**What is expected**:
Reproduce word for word, from the entries below, the line with "v-model获取设置获取表", the line with "(If you're using", and every line between them, and nothing more.

**Provided data**:

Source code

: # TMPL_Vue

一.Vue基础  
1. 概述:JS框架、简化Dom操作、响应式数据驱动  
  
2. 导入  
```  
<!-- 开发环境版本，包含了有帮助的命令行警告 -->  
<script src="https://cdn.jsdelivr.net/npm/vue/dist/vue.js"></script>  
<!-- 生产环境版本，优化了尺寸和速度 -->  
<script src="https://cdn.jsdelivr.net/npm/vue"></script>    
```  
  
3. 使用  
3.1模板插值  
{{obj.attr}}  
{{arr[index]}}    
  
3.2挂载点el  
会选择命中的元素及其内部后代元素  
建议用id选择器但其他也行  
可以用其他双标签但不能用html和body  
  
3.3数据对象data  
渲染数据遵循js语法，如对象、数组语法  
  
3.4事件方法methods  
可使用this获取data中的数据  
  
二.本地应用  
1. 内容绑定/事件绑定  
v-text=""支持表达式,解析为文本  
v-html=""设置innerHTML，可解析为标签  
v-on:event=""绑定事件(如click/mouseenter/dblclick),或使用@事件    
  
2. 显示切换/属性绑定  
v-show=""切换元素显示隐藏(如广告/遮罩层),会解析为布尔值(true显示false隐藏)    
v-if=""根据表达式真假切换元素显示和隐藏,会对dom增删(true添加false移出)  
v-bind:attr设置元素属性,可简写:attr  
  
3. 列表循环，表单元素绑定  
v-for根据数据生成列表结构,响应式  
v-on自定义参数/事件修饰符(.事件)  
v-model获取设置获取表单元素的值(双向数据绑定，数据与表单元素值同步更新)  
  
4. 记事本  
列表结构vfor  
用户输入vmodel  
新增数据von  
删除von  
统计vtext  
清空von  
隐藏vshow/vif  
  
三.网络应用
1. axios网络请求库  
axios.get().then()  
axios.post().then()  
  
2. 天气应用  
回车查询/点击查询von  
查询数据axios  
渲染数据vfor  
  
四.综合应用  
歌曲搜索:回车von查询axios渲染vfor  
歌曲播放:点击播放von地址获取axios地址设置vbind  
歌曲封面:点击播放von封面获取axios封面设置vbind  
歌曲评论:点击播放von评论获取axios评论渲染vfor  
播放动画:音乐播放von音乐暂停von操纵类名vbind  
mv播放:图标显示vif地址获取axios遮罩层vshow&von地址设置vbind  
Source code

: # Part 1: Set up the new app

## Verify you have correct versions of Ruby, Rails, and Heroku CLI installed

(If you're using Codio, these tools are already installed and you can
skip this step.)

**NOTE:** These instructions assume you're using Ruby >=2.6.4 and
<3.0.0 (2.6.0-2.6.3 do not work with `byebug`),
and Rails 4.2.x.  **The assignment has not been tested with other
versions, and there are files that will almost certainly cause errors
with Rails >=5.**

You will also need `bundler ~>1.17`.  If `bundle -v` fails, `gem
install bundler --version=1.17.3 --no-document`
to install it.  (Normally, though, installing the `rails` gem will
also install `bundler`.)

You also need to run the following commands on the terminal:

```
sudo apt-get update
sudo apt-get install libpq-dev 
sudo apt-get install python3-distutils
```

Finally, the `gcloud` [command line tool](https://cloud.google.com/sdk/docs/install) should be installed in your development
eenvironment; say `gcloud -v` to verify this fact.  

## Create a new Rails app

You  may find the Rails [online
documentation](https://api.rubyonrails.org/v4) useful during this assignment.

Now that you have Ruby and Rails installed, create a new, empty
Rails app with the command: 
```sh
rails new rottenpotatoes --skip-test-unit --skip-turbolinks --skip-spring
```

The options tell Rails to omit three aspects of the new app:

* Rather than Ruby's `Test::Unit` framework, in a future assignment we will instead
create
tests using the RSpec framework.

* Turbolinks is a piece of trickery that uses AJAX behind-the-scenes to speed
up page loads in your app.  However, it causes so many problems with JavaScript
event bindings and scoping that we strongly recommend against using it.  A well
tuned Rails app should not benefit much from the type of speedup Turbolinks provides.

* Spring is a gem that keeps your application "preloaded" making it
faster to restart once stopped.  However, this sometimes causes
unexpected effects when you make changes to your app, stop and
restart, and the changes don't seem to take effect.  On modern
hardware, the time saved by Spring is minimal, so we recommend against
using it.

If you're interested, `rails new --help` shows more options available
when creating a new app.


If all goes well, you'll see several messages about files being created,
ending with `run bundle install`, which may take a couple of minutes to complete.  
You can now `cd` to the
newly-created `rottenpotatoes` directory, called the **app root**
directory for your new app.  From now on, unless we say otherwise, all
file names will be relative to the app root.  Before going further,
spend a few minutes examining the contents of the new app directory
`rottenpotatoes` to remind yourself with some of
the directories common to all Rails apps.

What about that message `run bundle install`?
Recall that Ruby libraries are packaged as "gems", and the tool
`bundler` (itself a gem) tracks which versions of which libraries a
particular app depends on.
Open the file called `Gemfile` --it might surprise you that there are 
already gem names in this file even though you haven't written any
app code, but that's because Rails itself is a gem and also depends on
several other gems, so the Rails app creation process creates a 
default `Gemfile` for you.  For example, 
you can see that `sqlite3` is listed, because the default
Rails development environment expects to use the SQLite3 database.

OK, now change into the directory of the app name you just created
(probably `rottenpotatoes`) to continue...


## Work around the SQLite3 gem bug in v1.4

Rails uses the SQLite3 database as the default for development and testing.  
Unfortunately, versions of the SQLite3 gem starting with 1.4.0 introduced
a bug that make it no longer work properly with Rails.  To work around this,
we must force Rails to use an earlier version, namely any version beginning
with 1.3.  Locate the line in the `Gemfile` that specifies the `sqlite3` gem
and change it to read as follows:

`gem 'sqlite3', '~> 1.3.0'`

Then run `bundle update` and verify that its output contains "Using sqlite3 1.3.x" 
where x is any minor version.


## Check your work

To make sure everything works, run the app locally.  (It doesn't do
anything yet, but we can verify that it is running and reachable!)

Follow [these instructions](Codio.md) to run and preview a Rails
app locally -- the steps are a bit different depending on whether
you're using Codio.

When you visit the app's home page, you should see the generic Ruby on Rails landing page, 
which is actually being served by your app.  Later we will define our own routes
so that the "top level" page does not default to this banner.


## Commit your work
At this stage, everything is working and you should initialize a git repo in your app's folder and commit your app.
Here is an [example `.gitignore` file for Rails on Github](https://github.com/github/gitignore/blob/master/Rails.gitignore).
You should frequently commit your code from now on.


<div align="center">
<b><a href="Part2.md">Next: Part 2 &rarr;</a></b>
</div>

**Reply**:
v-model获取设置获取表单元素的值(双向数据绑定，数据与表单元素值同步更新)  
  
4. 记事本  
列表结构vfor  
用户输入vmodel  
新增数据von  
删除von  
统计vtext  
清空von  
隐藏vshow/vif  
  
三.网络应用
1. axios网络请求库  
axios.get().then()  
axios.post().then()  
  
2. 天气应用  
回车查询/点击查询von  
查询数据axios  
渲染数据vfor  
  
四.综合应用  
歌曲搜索:回车von查询axios渲染vfor  
歌曲播放:点击播放von地址获取axios地址设置vbind  
歌曲封面:点击播放von封面获取axios封面设置vbind  
歌曲评论:点击播放von评论获取axios评论渲染vfor  
播放动画:音乐播放von音乐暂停von操纵类名vbind  
mv播放:图标显示vif地址获取axios遮罩层vshow&von地址设置vbind  
Source code

: # Part 1: Set up the new app

## Verify you have correct versions of Ruby, Rails, and Heroku CLI installed

(If you're using Codio, these tools are already installed and you can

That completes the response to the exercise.